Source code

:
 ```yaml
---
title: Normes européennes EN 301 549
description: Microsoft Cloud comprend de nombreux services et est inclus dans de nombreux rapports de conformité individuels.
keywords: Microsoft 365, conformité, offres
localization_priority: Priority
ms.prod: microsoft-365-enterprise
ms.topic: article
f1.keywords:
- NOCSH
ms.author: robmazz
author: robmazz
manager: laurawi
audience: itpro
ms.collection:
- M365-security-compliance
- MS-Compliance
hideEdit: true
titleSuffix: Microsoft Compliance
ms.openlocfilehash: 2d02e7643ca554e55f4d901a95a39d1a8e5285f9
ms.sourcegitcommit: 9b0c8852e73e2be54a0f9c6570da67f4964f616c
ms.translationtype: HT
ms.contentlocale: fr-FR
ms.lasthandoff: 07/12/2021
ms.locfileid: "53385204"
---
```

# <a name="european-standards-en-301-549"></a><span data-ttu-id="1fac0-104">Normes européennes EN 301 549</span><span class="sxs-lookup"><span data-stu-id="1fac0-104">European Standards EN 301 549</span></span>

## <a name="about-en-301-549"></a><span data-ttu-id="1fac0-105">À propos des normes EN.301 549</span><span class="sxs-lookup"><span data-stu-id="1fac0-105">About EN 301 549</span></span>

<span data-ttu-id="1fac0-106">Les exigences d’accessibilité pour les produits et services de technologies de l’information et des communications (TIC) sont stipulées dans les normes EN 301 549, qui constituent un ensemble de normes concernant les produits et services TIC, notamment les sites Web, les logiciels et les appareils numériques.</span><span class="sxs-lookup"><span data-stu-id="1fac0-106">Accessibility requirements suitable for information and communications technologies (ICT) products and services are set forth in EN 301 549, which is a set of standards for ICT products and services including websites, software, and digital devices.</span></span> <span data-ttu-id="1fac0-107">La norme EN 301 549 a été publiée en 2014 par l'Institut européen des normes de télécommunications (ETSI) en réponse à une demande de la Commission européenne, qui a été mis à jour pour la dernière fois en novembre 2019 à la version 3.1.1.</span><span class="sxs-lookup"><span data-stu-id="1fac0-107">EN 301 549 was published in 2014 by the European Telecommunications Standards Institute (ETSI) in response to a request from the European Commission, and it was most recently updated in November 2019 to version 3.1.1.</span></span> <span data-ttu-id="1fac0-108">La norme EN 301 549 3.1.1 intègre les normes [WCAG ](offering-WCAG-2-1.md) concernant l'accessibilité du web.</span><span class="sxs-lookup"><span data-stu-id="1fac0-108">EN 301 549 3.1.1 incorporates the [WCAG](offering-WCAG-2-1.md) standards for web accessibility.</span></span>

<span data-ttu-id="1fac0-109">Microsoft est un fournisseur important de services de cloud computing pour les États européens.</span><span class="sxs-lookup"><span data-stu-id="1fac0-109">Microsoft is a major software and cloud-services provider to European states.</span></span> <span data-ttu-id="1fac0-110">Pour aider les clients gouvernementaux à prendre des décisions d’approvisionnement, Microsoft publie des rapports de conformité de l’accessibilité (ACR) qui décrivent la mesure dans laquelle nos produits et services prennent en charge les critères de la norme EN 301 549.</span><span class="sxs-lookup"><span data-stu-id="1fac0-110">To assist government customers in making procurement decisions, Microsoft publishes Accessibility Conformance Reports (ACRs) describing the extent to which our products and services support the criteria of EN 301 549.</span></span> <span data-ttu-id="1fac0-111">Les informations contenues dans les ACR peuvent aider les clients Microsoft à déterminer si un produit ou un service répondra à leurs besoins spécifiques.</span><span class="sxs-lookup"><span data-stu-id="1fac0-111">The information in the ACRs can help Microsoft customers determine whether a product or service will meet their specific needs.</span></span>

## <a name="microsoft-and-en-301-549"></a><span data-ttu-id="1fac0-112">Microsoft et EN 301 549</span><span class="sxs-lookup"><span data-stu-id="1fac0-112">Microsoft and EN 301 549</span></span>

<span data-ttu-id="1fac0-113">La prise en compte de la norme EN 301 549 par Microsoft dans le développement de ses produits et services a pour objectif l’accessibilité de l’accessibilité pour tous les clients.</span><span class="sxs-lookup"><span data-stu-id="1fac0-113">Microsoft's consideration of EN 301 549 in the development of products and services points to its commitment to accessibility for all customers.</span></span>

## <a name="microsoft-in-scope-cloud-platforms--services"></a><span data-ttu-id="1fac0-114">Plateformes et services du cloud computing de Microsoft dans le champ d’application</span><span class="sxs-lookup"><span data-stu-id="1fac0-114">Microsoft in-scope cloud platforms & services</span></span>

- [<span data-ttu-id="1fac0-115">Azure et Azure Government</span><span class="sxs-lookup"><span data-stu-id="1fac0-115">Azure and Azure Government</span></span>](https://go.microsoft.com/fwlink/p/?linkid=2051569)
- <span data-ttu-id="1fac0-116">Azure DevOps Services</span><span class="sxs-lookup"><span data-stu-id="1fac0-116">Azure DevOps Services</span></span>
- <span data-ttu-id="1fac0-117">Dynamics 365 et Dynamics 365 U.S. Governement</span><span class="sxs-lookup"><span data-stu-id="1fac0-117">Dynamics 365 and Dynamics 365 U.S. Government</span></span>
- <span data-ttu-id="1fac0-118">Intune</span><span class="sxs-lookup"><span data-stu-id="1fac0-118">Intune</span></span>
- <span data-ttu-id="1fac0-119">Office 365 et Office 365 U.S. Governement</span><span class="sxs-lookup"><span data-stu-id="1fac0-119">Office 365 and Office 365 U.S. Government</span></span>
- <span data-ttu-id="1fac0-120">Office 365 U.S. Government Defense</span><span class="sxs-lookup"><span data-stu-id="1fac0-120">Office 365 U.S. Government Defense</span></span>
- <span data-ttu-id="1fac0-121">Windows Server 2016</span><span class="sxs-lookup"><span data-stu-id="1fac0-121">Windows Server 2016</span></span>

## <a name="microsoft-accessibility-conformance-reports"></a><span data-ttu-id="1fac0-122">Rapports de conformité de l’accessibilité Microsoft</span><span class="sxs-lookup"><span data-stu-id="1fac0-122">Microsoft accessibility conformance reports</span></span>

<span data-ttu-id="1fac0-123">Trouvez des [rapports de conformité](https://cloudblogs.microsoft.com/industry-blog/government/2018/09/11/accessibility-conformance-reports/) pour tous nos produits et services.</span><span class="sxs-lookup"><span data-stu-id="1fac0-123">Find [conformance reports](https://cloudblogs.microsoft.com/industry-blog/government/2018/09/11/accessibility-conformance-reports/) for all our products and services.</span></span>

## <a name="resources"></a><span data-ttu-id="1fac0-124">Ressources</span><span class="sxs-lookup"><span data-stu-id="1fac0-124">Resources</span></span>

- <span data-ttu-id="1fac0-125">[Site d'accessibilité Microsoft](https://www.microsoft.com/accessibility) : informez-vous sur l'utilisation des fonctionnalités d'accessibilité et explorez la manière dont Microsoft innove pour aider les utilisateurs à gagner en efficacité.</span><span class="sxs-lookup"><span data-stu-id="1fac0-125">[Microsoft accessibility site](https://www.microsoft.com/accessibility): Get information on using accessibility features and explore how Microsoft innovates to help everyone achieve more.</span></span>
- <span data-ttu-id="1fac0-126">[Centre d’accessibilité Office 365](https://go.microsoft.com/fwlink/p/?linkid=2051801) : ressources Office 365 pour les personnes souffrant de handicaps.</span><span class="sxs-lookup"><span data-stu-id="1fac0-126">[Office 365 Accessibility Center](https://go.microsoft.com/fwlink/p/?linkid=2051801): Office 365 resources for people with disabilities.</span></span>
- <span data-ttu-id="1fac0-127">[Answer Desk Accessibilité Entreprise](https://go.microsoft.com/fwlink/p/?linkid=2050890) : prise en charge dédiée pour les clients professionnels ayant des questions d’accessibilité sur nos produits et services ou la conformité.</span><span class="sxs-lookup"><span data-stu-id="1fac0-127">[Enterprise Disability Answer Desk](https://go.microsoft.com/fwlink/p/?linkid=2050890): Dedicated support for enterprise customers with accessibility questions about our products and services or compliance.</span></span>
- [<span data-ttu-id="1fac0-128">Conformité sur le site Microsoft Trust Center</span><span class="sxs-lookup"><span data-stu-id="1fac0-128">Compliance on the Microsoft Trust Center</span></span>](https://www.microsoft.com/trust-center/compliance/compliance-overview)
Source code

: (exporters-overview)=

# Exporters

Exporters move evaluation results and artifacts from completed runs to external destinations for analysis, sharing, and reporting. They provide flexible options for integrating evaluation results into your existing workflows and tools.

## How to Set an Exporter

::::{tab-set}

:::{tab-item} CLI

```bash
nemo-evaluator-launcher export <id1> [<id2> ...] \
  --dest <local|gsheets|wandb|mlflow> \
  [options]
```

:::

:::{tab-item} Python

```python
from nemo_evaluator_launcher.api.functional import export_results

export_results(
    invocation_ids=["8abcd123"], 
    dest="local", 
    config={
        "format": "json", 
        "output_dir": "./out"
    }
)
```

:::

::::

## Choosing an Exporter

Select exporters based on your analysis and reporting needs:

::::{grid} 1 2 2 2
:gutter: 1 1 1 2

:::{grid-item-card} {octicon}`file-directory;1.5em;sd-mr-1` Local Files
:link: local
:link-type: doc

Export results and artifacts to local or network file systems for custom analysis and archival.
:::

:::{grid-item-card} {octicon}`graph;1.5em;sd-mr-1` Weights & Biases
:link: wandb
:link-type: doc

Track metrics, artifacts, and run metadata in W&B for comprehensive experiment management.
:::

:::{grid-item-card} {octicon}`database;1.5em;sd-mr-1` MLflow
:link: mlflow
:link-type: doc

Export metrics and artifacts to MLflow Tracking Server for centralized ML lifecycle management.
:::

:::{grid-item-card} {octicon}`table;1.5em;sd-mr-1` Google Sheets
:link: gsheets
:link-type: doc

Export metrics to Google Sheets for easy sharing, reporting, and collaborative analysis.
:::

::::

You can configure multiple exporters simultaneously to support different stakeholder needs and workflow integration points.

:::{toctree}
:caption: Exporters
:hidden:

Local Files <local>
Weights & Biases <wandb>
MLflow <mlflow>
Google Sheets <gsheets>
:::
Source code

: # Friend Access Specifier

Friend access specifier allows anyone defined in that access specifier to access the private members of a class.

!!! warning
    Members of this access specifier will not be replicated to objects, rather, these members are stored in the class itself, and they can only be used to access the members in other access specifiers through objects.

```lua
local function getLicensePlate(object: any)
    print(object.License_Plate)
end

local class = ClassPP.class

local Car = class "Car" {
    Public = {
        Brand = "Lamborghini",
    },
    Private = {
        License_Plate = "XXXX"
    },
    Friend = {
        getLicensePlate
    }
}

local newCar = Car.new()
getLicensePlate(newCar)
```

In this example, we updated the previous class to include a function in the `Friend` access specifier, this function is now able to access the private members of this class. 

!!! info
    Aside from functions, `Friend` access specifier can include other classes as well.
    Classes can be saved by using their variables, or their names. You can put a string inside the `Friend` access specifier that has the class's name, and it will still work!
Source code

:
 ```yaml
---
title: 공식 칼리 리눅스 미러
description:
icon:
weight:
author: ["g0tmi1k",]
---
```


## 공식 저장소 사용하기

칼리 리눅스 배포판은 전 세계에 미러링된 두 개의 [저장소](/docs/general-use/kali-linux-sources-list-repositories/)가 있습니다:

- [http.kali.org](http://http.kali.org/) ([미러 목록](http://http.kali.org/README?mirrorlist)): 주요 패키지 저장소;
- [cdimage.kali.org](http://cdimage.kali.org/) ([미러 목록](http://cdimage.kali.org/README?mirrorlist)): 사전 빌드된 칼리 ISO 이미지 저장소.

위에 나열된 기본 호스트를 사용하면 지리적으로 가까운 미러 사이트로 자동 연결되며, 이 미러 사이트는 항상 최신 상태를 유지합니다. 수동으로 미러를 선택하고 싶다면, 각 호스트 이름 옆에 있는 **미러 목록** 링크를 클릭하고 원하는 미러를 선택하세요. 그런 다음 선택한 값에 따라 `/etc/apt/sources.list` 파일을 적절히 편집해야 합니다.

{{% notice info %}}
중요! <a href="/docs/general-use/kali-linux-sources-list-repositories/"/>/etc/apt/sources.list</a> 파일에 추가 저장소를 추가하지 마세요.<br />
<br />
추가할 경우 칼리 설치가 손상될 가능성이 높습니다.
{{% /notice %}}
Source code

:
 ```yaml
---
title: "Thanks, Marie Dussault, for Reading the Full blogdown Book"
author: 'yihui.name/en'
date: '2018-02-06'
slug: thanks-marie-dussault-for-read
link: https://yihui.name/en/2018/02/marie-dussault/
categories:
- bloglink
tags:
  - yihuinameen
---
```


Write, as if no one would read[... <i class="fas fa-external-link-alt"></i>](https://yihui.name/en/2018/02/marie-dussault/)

» YOUR OBJECTIVE: For each line in the entries that contains the string "Server", make a copy.

» OUTPUT OF THE TASK:
- <span data-ttu-id="1fac0-121">Windows Server 2016</span><span class="sxs-lookup"><span data-stu-id="1fac0-121">Windows Server 2016</span></span>
Export metrics and artifacts to MLflow Tracking Server for centralized ML lifecycle management.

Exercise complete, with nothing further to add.